Work order: Copy every line that holds the string "hour" from the data below.

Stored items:

+ + + +

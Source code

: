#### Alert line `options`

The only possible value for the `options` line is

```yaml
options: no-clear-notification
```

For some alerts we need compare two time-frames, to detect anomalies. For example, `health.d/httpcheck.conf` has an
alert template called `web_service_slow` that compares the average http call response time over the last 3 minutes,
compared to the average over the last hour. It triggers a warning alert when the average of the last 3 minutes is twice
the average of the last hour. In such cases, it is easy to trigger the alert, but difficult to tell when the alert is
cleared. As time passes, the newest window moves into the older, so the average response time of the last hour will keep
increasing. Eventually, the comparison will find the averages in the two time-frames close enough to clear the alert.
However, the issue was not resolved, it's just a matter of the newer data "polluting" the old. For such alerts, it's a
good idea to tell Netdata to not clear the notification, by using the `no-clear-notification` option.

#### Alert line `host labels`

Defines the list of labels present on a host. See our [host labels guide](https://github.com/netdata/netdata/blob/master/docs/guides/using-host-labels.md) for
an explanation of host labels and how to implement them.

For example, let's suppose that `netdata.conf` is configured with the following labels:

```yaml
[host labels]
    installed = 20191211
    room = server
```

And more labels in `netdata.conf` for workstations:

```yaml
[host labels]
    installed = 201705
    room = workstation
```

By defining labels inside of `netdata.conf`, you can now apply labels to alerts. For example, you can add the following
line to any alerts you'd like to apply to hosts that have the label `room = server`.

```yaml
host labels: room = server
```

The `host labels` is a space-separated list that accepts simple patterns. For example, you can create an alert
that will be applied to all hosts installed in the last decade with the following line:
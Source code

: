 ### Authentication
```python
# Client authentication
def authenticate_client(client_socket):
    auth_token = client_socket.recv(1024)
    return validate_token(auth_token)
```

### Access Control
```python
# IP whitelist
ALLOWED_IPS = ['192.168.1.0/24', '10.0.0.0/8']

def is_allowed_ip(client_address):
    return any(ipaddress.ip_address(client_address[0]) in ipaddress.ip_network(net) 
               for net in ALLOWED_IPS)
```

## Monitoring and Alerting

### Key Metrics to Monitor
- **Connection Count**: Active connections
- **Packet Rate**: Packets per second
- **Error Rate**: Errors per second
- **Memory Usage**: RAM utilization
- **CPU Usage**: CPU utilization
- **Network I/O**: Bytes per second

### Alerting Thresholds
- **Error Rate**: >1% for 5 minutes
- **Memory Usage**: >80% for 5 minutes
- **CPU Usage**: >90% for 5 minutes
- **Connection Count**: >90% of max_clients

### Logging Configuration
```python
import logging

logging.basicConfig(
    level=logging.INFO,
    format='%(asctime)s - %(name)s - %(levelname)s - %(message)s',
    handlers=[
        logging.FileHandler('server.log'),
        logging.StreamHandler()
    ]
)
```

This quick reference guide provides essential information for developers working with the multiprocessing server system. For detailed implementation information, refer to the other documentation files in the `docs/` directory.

+ + + +

Exercise result:
compared to the average over the last hour. It triggers a warning alert when the average of the last 3 minutes is twice
the average of the last hour. In such cases, it is easy to trigger the alert, but difficult to tell when the alert is
cleared. As time passes, the newest window moves into the older, so the average response time of the last hour will keep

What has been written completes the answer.